__ACTIVITY__. Keep to one stretch of the data below, the lines from the one with "Size: 408.0 B" up to and including the one with "Size: 162.0 B", and return that stretch exactly.

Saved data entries
[Start of section]
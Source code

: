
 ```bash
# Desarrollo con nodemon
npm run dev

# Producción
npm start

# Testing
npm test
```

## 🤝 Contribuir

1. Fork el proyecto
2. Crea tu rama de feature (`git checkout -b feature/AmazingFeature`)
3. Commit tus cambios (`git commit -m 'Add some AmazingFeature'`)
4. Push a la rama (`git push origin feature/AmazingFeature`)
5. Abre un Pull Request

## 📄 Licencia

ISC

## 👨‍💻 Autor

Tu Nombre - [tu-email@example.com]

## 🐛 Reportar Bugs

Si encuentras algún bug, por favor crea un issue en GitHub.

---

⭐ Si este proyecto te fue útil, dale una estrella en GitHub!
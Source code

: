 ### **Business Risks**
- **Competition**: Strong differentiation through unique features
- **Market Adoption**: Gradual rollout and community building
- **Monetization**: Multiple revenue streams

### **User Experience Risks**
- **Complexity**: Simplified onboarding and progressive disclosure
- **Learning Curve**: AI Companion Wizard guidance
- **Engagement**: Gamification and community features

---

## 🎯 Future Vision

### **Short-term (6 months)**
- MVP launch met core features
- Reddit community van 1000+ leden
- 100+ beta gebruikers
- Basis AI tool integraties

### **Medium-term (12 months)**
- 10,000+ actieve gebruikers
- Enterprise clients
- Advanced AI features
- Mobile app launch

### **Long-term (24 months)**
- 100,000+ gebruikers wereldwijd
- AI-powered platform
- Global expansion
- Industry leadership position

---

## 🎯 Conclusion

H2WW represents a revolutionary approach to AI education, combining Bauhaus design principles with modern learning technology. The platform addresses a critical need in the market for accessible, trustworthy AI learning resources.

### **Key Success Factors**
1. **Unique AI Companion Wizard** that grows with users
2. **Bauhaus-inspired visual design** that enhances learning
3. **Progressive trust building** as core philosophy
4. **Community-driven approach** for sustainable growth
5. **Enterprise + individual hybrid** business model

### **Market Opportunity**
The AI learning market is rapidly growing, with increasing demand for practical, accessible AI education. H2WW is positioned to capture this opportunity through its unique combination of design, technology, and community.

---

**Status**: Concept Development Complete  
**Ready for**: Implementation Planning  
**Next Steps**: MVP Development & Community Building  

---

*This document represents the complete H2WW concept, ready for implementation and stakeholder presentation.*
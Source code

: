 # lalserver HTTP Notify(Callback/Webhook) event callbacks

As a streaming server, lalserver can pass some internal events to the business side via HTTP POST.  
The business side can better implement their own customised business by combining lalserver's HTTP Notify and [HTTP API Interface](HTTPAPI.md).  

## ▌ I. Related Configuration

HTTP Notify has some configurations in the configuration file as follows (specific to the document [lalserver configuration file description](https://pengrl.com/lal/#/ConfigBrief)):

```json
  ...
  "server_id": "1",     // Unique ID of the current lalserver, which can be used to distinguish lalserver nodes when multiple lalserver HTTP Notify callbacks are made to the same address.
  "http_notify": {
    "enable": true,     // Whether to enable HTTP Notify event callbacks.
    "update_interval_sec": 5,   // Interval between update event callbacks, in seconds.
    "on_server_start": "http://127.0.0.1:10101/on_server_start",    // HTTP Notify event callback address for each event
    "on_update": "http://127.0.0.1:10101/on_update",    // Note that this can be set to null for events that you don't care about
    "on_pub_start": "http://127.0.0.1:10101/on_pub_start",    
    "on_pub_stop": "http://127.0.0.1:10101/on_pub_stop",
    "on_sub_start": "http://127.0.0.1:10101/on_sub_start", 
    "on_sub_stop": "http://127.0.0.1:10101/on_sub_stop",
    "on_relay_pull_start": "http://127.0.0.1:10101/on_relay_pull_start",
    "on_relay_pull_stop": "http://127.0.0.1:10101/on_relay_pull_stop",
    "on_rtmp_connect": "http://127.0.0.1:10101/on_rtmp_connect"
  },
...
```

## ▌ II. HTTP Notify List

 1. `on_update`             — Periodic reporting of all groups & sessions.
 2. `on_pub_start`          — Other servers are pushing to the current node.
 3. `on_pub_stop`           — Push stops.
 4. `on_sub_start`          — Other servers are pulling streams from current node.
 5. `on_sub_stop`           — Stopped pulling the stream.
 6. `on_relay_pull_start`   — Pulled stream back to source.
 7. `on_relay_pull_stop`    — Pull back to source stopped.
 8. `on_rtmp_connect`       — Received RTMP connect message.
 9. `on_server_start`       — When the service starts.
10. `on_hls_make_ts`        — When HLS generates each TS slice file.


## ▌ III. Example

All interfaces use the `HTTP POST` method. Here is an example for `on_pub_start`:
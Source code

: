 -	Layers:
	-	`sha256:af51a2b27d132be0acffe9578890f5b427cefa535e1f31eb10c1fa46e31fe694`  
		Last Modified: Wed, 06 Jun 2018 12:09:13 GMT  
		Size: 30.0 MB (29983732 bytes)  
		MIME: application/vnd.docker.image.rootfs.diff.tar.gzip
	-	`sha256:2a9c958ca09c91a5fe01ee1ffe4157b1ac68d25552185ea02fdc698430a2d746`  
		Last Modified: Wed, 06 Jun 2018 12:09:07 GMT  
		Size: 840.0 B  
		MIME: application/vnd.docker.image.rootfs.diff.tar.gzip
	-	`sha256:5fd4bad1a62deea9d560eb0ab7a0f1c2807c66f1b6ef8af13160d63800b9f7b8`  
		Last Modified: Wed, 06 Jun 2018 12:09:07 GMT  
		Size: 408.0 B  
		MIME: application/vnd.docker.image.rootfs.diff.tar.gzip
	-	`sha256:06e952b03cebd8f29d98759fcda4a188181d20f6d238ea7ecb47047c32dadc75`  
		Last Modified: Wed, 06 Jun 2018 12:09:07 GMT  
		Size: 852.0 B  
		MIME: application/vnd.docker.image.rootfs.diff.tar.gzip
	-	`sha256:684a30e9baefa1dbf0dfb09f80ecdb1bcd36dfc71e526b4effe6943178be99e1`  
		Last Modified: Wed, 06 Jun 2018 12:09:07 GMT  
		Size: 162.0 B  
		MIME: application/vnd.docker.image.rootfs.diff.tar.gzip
[End of section]
__TASK RESULT__.
		Size: 408.0 B  
		MIME: application/vnd.docker.image.rootfs.diff.tar.gzip
	-	`sha256:06e952b03cebd8f29d98759fcda4a188181d20f6d238ea7ecb47047c32dadc75`  
		Last Modified: Wed, 06 Jun 2018 12:09:07 GMT  
		Size: 852.0 B  
		MIME: application/vnd.docker.image.rootfs.diff.tar.gzip
	-	`sha256:684a30e9baefa1dbf0dfb09f80ecdb1bcd36dfc71e526b4effe6943178be99e1`  
		Last Modified: Wed, 06 Jun 2018 12:09:07 GMT  
		Size: 162.0 B  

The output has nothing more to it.